I only found two characters with duplicate entries at different levels: 370520 (Oona Durothil, A rogue-assassin, 11th and 12th) and 529223 (Ashthrodir, an paladin-ancients/warlock-archfey, 12th and 16th). I'm not totally sure of my search on this one, though. (I haven't made an actual database, I'm just messing around with list comprehensions and counters in Python).
One thing I was having trouble with was the other class field returning not null when it appears to be null. Probably a special character present, but that may have more to do with my import than the data file itself.

Might just need to compare starting class level to total level instead.
 

Fascinating, I hadn't thought to look for duplicate IDs.
I didn’t either. Stumbled upon it when I showed 3 level 1 characters were multiclassed. Turned out to be one listed 3 times and the class other field appeared blank.
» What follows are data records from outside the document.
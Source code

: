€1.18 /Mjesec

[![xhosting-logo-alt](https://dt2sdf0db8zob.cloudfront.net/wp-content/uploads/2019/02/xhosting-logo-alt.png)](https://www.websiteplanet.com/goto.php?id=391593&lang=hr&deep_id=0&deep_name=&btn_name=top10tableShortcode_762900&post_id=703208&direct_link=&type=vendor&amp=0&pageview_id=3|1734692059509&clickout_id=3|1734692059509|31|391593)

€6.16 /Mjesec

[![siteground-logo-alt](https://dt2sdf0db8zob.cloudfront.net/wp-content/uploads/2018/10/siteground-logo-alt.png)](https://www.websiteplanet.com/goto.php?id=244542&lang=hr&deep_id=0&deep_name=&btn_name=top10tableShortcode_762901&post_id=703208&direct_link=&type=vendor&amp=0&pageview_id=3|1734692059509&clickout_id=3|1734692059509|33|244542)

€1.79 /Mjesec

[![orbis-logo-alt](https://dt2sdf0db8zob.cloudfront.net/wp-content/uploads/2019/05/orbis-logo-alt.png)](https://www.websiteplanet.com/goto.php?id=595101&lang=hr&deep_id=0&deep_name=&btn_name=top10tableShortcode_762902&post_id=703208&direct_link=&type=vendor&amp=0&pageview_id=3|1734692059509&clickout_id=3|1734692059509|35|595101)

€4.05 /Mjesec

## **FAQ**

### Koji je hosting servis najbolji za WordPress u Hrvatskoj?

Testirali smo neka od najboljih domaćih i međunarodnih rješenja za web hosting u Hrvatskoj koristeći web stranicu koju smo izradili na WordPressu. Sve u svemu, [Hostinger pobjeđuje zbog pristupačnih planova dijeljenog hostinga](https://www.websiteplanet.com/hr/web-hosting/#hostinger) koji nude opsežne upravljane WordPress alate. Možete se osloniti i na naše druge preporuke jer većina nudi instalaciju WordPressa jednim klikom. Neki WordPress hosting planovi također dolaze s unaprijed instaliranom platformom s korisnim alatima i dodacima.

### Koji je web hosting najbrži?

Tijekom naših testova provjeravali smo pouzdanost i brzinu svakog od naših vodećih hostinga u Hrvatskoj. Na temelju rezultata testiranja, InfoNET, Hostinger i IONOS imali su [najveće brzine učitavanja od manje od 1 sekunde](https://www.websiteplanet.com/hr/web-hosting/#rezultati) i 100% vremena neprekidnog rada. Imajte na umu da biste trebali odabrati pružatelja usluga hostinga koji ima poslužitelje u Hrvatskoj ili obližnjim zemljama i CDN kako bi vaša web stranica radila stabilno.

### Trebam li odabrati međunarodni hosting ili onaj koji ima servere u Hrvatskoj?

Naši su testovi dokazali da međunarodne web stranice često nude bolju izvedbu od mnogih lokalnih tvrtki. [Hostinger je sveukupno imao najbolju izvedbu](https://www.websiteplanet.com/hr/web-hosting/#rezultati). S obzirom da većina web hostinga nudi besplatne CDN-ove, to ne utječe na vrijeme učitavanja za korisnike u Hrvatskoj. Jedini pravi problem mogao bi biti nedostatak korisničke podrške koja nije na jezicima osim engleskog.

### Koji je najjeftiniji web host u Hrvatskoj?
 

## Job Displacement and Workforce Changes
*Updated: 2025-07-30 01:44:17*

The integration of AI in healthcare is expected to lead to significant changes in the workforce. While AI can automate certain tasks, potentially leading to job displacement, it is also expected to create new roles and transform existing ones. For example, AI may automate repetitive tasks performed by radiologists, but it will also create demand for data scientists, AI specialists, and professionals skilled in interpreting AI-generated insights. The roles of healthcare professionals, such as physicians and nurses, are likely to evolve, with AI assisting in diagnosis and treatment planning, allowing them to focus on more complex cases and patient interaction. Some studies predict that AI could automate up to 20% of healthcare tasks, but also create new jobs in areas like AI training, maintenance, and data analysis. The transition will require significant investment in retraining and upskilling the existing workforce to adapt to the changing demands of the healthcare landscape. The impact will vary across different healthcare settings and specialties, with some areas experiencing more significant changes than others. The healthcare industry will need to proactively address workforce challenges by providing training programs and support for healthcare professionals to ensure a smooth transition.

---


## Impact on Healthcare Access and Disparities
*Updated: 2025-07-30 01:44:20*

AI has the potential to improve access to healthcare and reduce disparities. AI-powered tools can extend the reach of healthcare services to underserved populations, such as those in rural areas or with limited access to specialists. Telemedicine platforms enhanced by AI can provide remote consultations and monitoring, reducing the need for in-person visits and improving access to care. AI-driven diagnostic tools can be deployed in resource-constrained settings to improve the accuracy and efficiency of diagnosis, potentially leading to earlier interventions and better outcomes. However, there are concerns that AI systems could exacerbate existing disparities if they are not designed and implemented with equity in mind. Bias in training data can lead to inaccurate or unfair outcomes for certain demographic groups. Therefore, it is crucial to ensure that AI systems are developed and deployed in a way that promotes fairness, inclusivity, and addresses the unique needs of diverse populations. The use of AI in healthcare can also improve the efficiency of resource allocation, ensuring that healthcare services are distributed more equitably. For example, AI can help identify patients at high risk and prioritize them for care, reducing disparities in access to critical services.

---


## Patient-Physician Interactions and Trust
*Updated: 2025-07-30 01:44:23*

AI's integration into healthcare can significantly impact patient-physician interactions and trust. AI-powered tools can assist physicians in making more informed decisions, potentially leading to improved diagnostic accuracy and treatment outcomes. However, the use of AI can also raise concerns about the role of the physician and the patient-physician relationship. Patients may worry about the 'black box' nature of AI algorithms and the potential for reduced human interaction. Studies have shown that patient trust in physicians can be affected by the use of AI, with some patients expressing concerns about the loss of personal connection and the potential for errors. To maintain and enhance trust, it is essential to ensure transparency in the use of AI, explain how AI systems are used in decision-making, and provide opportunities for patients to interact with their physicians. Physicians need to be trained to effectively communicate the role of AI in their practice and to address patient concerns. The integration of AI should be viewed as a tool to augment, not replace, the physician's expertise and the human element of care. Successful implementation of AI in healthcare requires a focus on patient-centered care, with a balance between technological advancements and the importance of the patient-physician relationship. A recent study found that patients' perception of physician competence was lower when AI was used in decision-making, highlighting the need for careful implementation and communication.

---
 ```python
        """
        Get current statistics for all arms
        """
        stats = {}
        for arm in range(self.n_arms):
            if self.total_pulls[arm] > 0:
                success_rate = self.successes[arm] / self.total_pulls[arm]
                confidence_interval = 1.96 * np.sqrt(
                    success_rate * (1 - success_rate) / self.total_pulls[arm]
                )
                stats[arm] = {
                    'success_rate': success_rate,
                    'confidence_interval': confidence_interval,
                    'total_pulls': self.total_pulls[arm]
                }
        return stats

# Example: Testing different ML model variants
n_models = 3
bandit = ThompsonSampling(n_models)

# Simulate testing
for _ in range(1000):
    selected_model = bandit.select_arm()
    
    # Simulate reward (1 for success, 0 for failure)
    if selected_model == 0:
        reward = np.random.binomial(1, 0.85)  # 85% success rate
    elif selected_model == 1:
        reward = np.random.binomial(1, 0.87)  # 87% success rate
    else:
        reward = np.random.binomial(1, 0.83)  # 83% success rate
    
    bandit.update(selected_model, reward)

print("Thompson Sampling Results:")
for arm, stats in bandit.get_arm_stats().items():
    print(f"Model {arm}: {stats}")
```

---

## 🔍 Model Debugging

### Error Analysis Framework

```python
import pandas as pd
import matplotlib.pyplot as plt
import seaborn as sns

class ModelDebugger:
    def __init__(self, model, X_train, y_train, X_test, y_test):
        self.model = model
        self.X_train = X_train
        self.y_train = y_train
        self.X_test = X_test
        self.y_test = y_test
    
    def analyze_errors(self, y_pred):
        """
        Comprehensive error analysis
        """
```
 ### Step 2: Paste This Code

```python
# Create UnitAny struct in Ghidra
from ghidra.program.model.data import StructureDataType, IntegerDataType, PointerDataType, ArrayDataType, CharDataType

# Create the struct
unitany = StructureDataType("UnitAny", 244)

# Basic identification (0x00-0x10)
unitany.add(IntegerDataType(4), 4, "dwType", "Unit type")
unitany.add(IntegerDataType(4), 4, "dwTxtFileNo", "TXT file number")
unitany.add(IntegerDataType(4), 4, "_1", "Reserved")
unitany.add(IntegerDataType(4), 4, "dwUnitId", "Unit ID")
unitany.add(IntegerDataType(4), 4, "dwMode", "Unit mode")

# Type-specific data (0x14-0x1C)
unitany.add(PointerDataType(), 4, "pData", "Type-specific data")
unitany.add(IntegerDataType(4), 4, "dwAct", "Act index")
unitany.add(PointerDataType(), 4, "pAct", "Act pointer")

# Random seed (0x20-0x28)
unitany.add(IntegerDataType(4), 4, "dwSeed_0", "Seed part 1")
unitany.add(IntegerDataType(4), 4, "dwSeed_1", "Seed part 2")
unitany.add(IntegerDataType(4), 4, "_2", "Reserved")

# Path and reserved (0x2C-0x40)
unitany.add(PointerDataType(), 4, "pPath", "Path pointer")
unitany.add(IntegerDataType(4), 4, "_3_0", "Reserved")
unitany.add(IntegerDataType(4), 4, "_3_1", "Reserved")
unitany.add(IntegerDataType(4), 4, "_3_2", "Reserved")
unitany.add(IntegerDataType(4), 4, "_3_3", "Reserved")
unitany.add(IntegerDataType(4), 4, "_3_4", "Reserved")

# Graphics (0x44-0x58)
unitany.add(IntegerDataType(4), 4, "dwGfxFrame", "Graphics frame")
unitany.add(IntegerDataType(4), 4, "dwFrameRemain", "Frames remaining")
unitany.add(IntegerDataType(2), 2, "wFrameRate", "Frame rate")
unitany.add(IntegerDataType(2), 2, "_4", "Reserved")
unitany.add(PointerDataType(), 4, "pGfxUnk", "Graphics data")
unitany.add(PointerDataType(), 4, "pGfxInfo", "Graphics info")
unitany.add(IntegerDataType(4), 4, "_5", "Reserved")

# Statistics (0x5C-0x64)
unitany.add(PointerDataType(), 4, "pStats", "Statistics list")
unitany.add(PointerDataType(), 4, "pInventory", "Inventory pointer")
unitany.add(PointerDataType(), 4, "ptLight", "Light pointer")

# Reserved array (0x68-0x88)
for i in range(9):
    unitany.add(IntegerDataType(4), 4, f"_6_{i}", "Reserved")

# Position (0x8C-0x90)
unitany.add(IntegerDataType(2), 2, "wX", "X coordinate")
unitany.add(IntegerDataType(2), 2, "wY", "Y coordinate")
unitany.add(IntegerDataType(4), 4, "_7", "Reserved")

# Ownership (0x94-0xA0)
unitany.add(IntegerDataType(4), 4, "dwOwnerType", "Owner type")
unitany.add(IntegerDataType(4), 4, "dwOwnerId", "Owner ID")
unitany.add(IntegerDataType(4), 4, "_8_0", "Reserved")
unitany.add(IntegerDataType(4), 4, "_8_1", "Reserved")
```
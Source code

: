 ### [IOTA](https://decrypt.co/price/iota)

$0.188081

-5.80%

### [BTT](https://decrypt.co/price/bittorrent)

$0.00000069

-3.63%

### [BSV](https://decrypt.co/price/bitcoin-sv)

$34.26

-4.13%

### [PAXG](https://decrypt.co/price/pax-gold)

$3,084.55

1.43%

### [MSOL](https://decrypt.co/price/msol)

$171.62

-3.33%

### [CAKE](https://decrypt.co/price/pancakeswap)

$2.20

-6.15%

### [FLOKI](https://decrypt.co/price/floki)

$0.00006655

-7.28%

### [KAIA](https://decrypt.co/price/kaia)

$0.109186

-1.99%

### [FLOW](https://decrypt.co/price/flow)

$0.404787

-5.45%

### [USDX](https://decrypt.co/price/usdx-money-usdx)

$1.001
I'm not totally happy with my methodology either, but I'm happy to discuss it. And I agree that there isn't a perfect way to trim the data.
I’ll have to think through some more on how I would do it.
I think that is a valid way to analyze the data. However, I'm worried that when you start posting results, people are going to take it as characters meant for play whether that's what they are or not.
Yea. But there’s no clear indicator which are and aren’t. We can try to eliminate some of the obvious ones not meant to be PCs. Though, there’s going to be some error bands no matter which way we go. Either you’re removing some valid characters or including some invalid ones. Or both.
 

I didn’t either. Stumbled upon it when I showed 3 level 1 characters were multiclassed. Turned out to be one listed 3 times and the class other field appeared blank.
One thing about multiclassing: I've seen multiple classes in the second class field. Like starting class is 'Fighter', and other class is 'Rogue/Wizard'. I see over 8k records like that in the full data.
 

One thing about multiclassing: I've seen multiple classes in the second class field. Like starting class is 'Fighter', and other class is 'Rogue/Wizard'. I see over 8k records like that in the full data.
Yea. I’m not seeing how to get the individual levels for those classes either?
 


Wow, trimming out duplicate character IDs drops my trimmed data set from 404k to 167k.
What does the character ID signify? Could a player (or DM) use the same ID for different characters, the digital equivalent of erasing and reusing a character sheet? Or could a DM use a single ID for every character in a game so as to avoid the players having to pay for subscriptions? Etc.?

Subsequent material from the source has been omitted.